TASK BRIEF -
Include the line containing "O', \phi \circ" and all lines before it, repeated exactly from the listing below, without pictures.
────
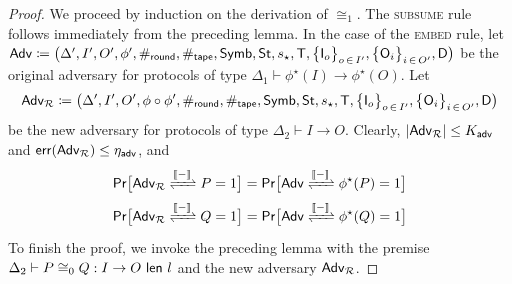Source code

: \begin{proof}
We proceed by induction on the derivation of $\cong_1$. The \textsc{subsume} rule follows immediately from the preceding lemma. In the case of the \textsc{embed} rule, let $\Adv \coloneqq \big(\Delta', I', O', \phi', \#_\round, \#_\tape, \Symb, \St, s_\star, \Step, \big\{\In_o\big\}_{o \, \in \, I'}, \big\{\Out_i\big\}_{i \, \in \, O'}, \Dec\big)$ be the original adversary for protocols of type $\Delta_1 \vdash \phi^\star(I) \to \phi^\star(O)$. Let
\[\Adv_\mathcal{R} \coloneqq \big(\Delta', I', O', \phi \circ \phi', \#_\round, \#_\tape, \Symb, \St, s_\star, \Step, \big\{\In_o\big\}_{o \, \in \, I'}, \big\{\Out_i\big\}_{i \, \in \, O'}, \Dec\big)\]
be the new adversary for protocols of type $\Delta_2 \vdash I \to O$. Clearly, $|\Adv_\mathcal{R}| \leq K_\adv$ and $\err(\Adv_\mathcal{R}) \leq \eta_\adv$, and
\begin{align*}
& \mathsf{Pr}\big[\interaction{\Adv_\mathcal{R}}{P}{\int{-}} = 1\big] = \mathsf{Pr}\big[\interaction{\Adv}{\phi^\star(P)}{\int{-}} = 1\big] \\
& \mathsf{Pr}\big[\interaction{\Adv_\mathcal{R}}{Q}{\int{-}} = 1\big] = \mathsf{Pr}\big[\interaction{\Adv}{\phi^\star(Q)}{\int{-}} = 1\big]
\end{align*}
To finish the proof, we invoke the preceding lemma with the premise $\Delta_2 \vdash \lapproxcong{P}{Q}{I}{O}{l}{0}$ and the new adversary $\Adv_\mathcal{R}$.
\end{proof}


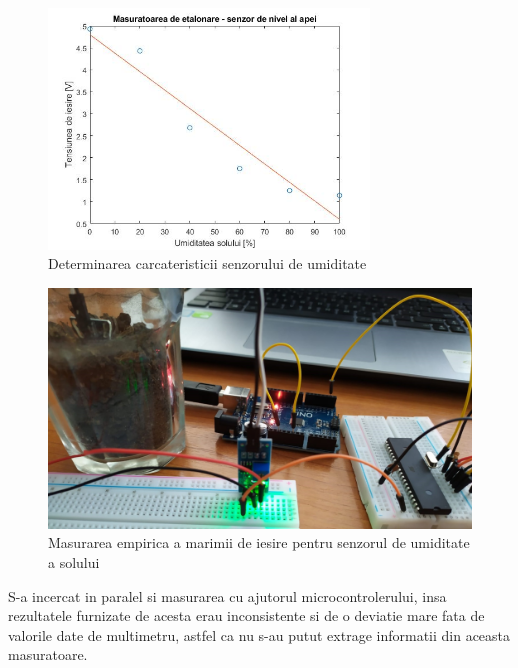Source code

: \documentclass[12pt]{article}
\begin{document}
\begin{figure}[H]
\centering
\includegraphics[width=0.76\textwidth]{Pictures/umidmas.jpg}
\caption{Determinarea carcateristicii senzorului de umiditate}
\end{figure}

\newpage

\begin{figure}[H]
\centering
\includegraphics[width=\textwidth]{Pictures/umidemp.jpeg}
\caption{Masurarea empirica a marimii de iesire pentru senzorul de umiditate a solului}
\end{figure}

S-a incercat in paralel si masurarea cu ajutorul microcontrolerului, insa rezultatele furnizate de acesta erau inconsistente si de o deviatie mare fata de valorile date de multimetru, astfel ca nu s-au putut extrage informatii din aceasta masuratoare.
\end{document}
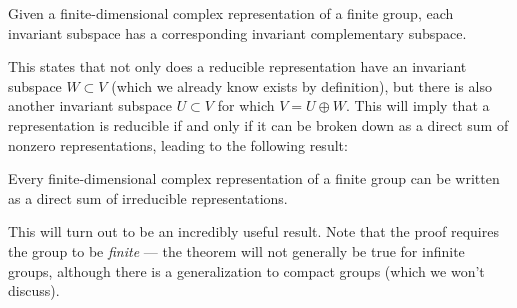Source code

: \begin{theorem}
Given a finite-dimensional complex representation of a finite group, each invariant subspace has a corresponding invariant complementary subspace. 
\end{theorem}

This states that not only does a reducible representation have an invariant subspace $W \subset V$ (which we already know exists by definition), but there is also another invariant subspace $U \subset V$ for which $V = U \oplus W$. This will imply that a representation is reducible if and only if it can be broken down as a direct sum of nonzero representations, leading to the following result:

\begin{theorem}
Every finite-dimensional complex representation of a finite group can be written as a direct sum of irreducible representations. 
\end{theorem}

This will turn out to be an incredibly useful result. Note that the proof requires the group to be \emph{finite} --- the theorem will not generally be true for infinite groups, although there is a generalization to compact groups (which we won't discuss). 




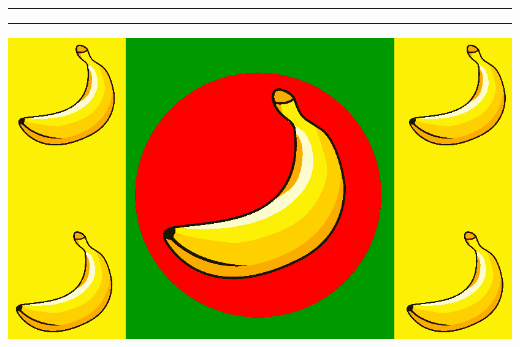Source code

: \documentclass{memoir}
\begin{document}
\rule{1.2\textwidth}{2pt}
\lipsum[1]
\clearpage
\lipsum[1]
\clearpage
\lipsum[1]
\clearpage
\lipsum[1]

\rule{1.2\textwidth}{2pt}

\clearpage

\includegraphics[width=1.5\textwidth]{banana}
\end{document}
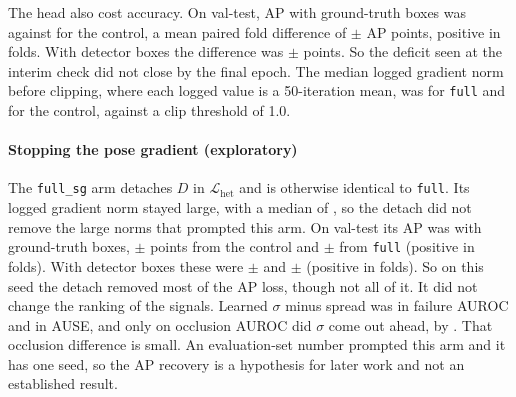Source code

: \documentclass[preprint,11pt]{elsarticle}
\begin{document}
The head also cost accuracy. On val-test, AP with ground-truth boxes was \ApTestGtFtMbvThreeFullSZero{}
against \ApTestGtFtMbvThreeBaseSZero{} for the control, a mean paired fold difference of
\DapGtFtMbvThreeFullSZero{} $\pm$ \DapSdGtFtMbvThreeFullSZero{} AP points, positive in
\DapPosGtFtMbvThreeFullSZero{} folds. With detector boxes the difference was
\DapDetFtMbvThreeFullSZero{} $\pm$ \DapSdDetFtMbvThreeFullSZero{} points. So the deficit seen at the
interim check did not close by the final epoch. The median logged gradient norm before clipping, where
each logged value is a 50-iteration mean, was \GradNormFtMbvThreeFullSZero{} for \texttt{full} and
\GradNormFtMbvThreeBaseSZero{} for the control, against a clip threshold of 1.0.

\begin{table}[t]
\centering\small
\caption{Fine-tuning arms, final-epoch checkpoints. AP is on val-test images. $\Delta$ is the mean
paired difference from the control across 10 disjoint val-test folds, in AP points, with the SD across
folds, for ground-truth (GT) and detector (det.) boxes. $^{\S}$Exploratory arm, added after an interim
look at evaluation data (Section~\ref{sec:arms}).}
\label{tab:ablation}
\end{table}

\paragraph{Stopping the pose gradient (exploratory)} The \texttt{full\_sg} arm detaches $D$ in
$\mathcal{L}_{\text{het}}$ and is otherwise identical to \texttt{full}. Its logged gradient norm stayed
large, with a median of \GradNormFtMbvThreeFullSgSZero{}, so the detach did not remove the large norms that
prompted this arm. On val-test its AP was \ApTestGtFtMbvThreeFullSgSZero{} with
ground-truth boxes, \DapGtFtMbvThreeFullSgSZero{} $\pm$ \DapSdGtFtMbvThreeFullSgSZero{} points from the
control and \DapSgVsFullGt{} $\pm$ \DapSdSgVsFullGt{} from \texttt{full} (positive in
\DapPosSgVsFullGt{} folds). With detector boxes these were \DapDetFtMbvThreeFullSgSZero{} $\pm$
\DapSdDetFtMbvThreeFullSgSZero{} and \DapSgVsFullDet{} $\pm$ \DapSdSgVsFullDet{} (positive in
\DapPosSgVsFullDet{} folds). So on this seed the detach removed most of the AP loss, though not all of
it. It did not change the ranking of the signals. Learned $\sigma$ minus spread was
\DfaFtMbvThreeFullSgSZeroHetMinusDist{} in failure AUROC and \DauseFtMbvThreeFullSgSZeroHetMinusDist{} in
AUSE, and only on occlusion AUROC did $\sigma$ come out ahead, by \DoaFtMbvThreeFullSgSZeroHetMinusDist{}.
That occlusion difference is small. An evaluation-set number prompted this arm and it has one seed, so the
AP recovery is a hypothesis for later work and not an established result.
\end{document}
────
EXPECTED ANSWER -
Source code

: \begin{proof}
We proceed by induction on the derivation of $\cong_1$. The \textsc{subsume} rule follows immediately from the preceding lemma. In the case of the \textsc{embed} rule, let $\Adv \coloneqq \big(\Delta', I', O', \phi', \#_\round, \#_\tape, \Symb, \St, s_\star, \Step, \big\{\In_o\big\}_{o \, \in \, I'}, \big\{\Out_i\big\}_{i \, \in \, O'}, \Dec\big)$ be the original adversary for protocols of type $\Delta_1 \vdash \phi^\star(I) \to \phi^\star(O)$. Let
\[\Adv_\mathcal{R} \coloneqq \big(\Delta', I', O', \phi \circ \phi', \#_\round, \#_\tape, \Symb, \St, s_\star, \Step, \big\{\In_o\big\}_{o \, \in \, I'}, \big\{\Out_i\big\}_{i \, \in \, O'}, \Dec\big)\]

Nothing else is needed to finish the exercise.